Department of chemistry, Indian Institute of Technology Jodhpur, Jodhpur, 342037, Rajasthan, India.
Chemphyschem. 2022 Sep 16;23(18):e202200265. doi: 10.1002/cphc.202200265. Epub 2022 Jul 7.
Clinical trials on the therapeutic effect of curcumin have proven to be highly effective against many diseases including cancer and Alzheimer's. However, the molecular mechanism of interaction of curcumin with protein and live cell membrane is poorly understood. Here, we report the mechanism of interaction of curcumin with bovine serum albumin (BSA) and live E. coli cell membrane in the presence of organized assemblies of sodium dodecyl sulfate (SDS) and cetrimonium bromide (CTAB) by fluorescence spectroscopy, laser-scanning confocal microscopy, and computation. Enhanced binding constant, blue-shifted emission spectra, and imaging of heterogeneous FRET on live bacteria cell membrane strongly indicate the complex formation of curcumin with strong hydrophobic interaction, which is further validated by computation. Finally, our results may shed light on the efficient strategy of applications of curcumin as a natural therapeutic lead in clinical trials against many life-threatening diseases.

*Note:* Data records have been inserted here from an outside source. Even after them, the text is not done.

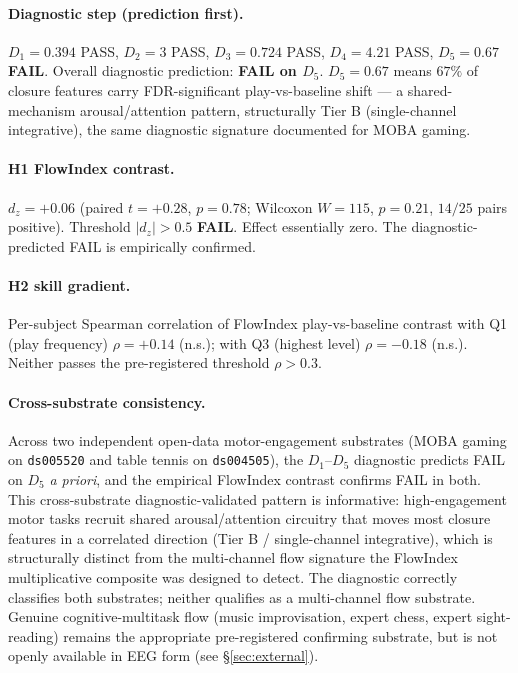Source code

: \documentclass[11pt,a4paper]{article}
\begin{document}
\paragraph{Diagnostic step (prediction first).} $D_1 = 0.394$ PASS, $D_2 = 3$ PASS, $D_3 = 0.724$ PASS, $D_4 = 4.21$ PASS, $D_5 = 0.67$ \textbf{FAIL}. Overall diagnostic prediction: \textbf{FAIL on $D_5$}. $D_5 = 0.67$ means $67\%$ of closure features carry FDR-significant play-vs-baseline shift --- a shared-mechanism arousal/attention pattern, structurally Tier B (single-channel integrative), the same diagnostic signature documented for MOBA gaming.

\paragraph{H1 FlowIndex contrast.} $d_z = +0.06$ (paired $t = +0.28$, $p = 0.78$; Wilcoxon $W = 115$, $p = 0.21$, $14/25$ pairs positive). Threshold $|d_z| > 0.5$ \textbf{FAIL}. Effect essentially zero. The diagnostic-predicted FAIL is empirically confirmed.

\paragraph{H2 skill gradient.} Per-subject Spearman correlation of FlowIndex play-vs-baseline contrast with Q1 (play frequency) $\rho = +0.14$ (n.s.); with Q3 (highest level) $\rho = -0.18$ (n.s.). Neither passes the pre-registered threshold $\rho > 0.3$.

\paragraph{Cross-substrate consistency.} Across two independent open-data motor-engagement substrates (MOBA gaming on \texttt{ds005520} and table tennis on \texttt{ds004505}), the $D_1$--$D_5$ diagnostic predicts FAIL on $D_5$ \emph{a priori}, and the empirical FlowIndex contrast confirms FAIL in both. This cross-substrate diagnostic-validated pattern is informative: high-engagement motor tasks recruit shared arousal/attention circuitry that moves most closure features in a correlated direction (Tier B / single-channel integrative), which is structurally distinct from the multi-channel flow signature the FlowIndex multiplicative composite was designed to detect. The diagnostic correctly classifies both substrates; neither qualifies as a multi-channel flow substrate. Genuine cognitive-multitask flow (music improvisation, expert chess, expert sight-reading) remains the appropriate pre-registered confirming substrate, but is not openly available in EEG form (see \S\ref{sec:external}).
\end{document}
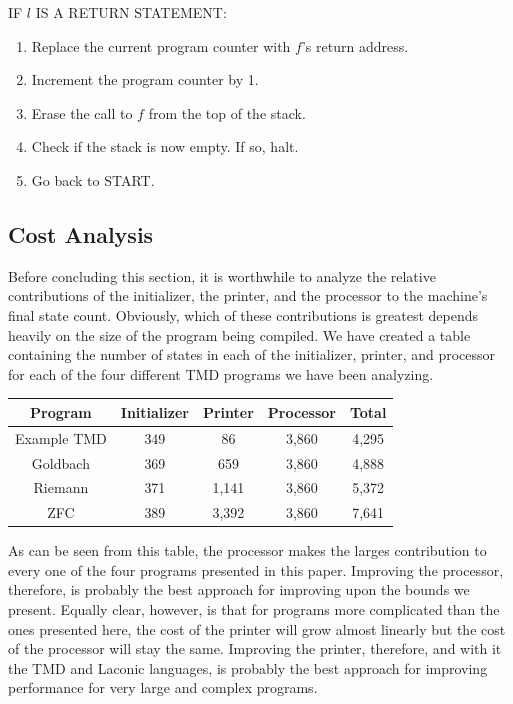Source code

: \documentclass[11pt]{article}
\begin{document}
IF $l$ IS A RETURN STATEMENT:
\begin{enumerate}
\item Replace the current program counter with $f$'s return address.
\item Increment the program counter by 1.
\item Erase the call to $f$ from the top of the stack.
\item Check if the stack is now empty. If so, halt.
\item Go back to START.
\end{enumerate}

\subsection{Cost Analysis}

Before concluding this section, it is worthwhile to analyze the relative contributions of the initializer, the printer, and the processor to the machine's final state count. Obviously, which of these contributions is greatest depends heavily on the size of the program being compiled. We have created a table containing the number of states in each of the initializer, printer, and processor for each of the four different TMD programs we have been analyzing. 

\begin{center}
    \begin{tabular}{||c c c c c||}
    \hline
    Program & Initializer & Printer & Processor & Total \\ [0.5ex]
    \hline\hline
    Example TMD & 349 & 86 & 3,860 & 4,295 \\
    \hline
    Goldbach & 369 & 659 & 3,860 & 4,888 \\
    \hline
    Riemann & 371 & 1,141 & 3,860 & 5,372 \\
    \hline 
    ZFC & 389 & 3,392 & 3,860 & 7,641 \\
    \hline
    \end{tabular}
\end{center}

As can be seen from this table, the processor makes the larges contribution to every one of the four programs presented in this paper. Improving the processor, therefore, is probably the best approach for improving upon the bounds we present. Equally clear, however, is that for programs more complicated than the ones presented here, the cost of the printer will grow almost linearly but the cost of the processor will stay the same. Improving the printer, therefore, and with it the TMD and Laconic languages, is probably the best approach for improving performance for very large and complex programs.
\end{document}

临床试验已经证明姜黄素在治疗许多疾病方面非常有效,包括癌症和阿尔茨海默病。然而,姜黄素与蛋白质和活细胞膜相互作用的分子机制还知之甚少。在这里,我们通过荧光光谱、激光扫描共聚焦显微镜和计算报告了姜黄素与牛血清白蛋白(BSA)和活大肠杆菌细胞膜在有序组装的十二烷基硫酸钠(SDS)和十六烷基三甲基溴化铵(CTAB)存在下相互作用的机制。增强的结合常数、发射光谱的蓝移以及对活细菌细胞膜上不均匀的 FRET 的成像强烈表明姜黄素与强疏水相互作用形成复合物,这通过计算进一步得到了验证。最后,我们的结果可能为姜黄素作为一种天然治疗先导物在临床试验中治疗许多危及生命的疾病的有效应用策略提供了启示。